::: Records

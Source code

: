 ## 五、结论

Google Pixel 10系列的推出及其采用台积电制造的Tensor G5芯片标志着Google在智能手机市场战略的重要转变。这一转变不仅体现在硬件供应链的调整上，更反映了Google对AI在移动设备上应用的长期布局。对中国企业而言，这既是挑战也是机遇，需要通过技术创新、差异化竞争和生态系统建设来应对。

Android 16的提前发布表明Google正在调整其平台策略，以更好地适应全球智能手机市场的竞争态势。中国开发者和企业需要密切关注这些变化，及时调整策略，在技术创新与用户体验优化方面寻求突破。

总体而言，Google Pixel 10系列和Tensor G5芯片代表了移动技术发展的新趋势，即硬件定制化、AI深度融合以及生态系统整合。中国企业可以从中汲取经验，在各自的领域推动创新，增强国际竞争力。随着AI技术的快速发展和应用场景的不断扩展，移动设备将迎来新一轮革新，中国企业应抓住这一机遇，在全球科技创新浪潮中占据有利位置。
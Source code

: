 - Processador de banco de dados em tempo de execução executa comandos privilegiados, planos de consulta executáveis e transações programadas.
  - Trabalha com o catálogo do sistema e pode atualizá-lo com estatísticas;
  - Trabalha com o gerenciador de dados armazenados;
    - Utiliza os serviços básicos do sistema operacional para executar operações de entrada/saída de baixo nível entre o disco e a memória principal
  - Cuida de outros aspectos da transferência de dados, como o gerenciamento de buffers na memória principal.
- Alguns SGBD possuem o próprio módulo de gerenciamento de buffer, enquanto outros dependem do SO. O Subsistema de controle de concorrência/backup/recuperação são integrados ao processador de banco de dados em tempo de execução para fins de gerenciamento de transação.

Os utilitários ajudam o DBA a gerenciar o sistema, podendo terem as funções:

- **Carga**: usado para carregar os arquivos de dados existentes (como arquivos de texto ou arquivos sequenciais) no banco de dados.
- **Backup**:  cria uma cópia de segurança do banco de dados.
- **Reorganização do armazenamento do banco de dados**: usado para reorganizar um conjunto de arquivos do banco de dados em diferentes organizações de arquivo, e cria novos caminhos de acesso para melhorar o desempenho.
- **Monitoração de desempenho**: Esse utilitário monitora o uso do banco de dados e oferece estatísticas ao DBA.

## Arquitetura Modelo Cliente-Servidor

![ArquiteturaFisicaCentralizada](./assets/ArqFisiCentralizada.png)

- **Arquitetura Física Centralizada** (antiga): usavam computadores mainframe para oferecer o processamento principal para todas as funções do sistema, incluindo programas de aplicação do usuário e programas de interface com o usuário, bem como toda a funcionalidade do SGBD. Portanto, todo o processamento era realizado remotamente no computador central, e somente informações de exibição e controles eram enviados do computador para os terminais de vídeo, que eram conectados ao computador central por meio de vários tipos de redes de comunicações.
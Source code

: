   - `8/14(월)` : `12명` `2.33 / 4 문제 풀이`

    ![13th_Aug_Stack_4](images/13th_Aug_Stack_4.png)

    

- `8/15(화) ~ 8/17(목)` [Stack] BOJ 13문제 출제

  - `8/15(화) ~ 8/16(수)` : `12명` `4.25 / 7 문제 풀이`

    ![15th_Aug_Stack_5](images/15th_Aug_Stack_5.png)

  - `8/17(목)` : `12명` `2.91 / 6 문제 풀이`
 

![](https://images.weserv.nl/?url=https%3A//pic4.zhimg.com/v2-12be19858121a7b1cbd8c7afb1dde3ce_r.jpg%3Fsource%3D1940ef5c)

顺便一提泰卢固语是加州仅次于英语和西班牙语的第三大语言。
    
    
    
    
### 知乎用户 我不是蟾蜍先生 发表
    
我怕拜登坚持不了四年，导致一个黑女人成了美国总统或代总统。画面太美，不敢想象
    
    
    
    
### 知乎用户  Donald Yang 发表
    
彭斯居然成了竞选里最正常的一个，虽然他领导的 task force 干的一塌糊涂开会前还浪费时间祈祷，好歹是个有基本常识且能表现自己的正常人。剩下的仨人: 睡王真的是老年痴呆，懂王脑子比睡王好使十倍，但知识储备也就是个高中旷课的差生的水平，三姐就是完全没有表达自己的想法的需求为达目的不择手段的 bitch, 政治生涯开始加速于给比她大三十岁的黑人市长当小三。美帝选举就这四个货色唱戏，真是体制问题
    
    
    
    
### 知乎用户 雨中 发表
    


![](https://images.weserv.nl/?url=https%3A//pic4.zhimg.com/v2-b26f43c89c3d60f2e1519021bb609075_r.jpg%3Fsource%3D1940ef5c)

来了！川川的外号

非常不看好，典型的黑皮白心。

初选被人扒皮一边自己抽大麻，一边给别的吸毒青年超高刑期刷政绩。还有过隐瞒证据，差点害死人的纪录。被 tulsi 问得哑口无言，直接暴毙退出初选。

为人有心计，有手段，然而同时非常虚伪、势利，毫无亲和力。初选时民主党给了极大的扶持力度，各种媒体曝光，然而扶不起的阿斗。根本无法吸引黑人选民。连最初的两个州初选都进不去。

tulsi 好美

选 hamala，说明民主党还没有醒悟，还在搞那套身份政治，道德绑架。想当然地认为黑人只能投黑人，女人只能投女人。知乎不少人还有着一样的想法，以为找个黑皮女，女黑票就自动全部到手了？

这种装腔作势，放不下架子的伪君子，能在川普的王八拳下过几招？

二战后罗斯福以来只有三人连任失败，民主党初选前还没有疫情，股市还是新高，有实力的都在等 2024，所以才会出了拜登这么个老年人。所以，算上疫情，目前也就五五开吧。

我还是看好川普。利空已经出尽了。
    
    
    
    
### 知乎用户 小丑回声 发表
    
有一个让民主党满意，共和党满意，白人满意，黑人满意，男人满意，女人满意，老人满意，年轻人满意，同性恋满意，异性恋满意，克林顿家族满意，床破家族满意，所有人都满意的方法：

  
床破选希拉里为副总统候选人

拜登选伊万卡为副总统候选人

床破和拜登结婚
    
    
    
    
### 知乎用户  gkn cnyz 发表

::::::

#### Exercise brief
Repeat only the lines from the one holding "为人有心计，有手段，然而同时" through the last line of the data.

#### Your solution
为人有心计，有手段，然而同时非常虚伪、势利，毫无亲和力。初选时民主党给了极大的扶持力度，各种媒体曝光，然而扶不起的阿斗。根本无法吸引黑人选民。连最初的两个州初选都进不去。

tulsi 好美

选 hamala，说明民主党还没有醒悟，还在搞那套身份政治，道德绑架。想当然地认为黑人只能投黑人，女人只能投女人。知乎不少人还有着一样的想法，以为找个黑皮女，女黑票就自动全部到手了？

这种装腔作势，放不下架子的伪君子，能在川普的王八拳下过几招？

二战后罗斯福以来只有三人连任失败，民主党初选前还没有疫情，股市还是新高，有实力的都在等 2024，所以才会出了拜登这么个老年人。所以，算上疫情，目前也就五五开吧。

我还是看好川普。利空已经出尽了。
    
    
    
    
### 知乎用户 小丑回声 发表
    
有一个让民主党满意，共和党满意，白人满意，黑人满意，男人满意，女人满意，老人满意，年轻人满意，同性恋满意，异性恋满意，克林顿家族满意，床破家族满意，所有人都满意的方法：

  
床破选希拉里为副总统候选人

拜登选伊万卡为副总统候选人

床破和拜登结婚
    
    
    
    
### 知乎用户  gkn cnyz 发表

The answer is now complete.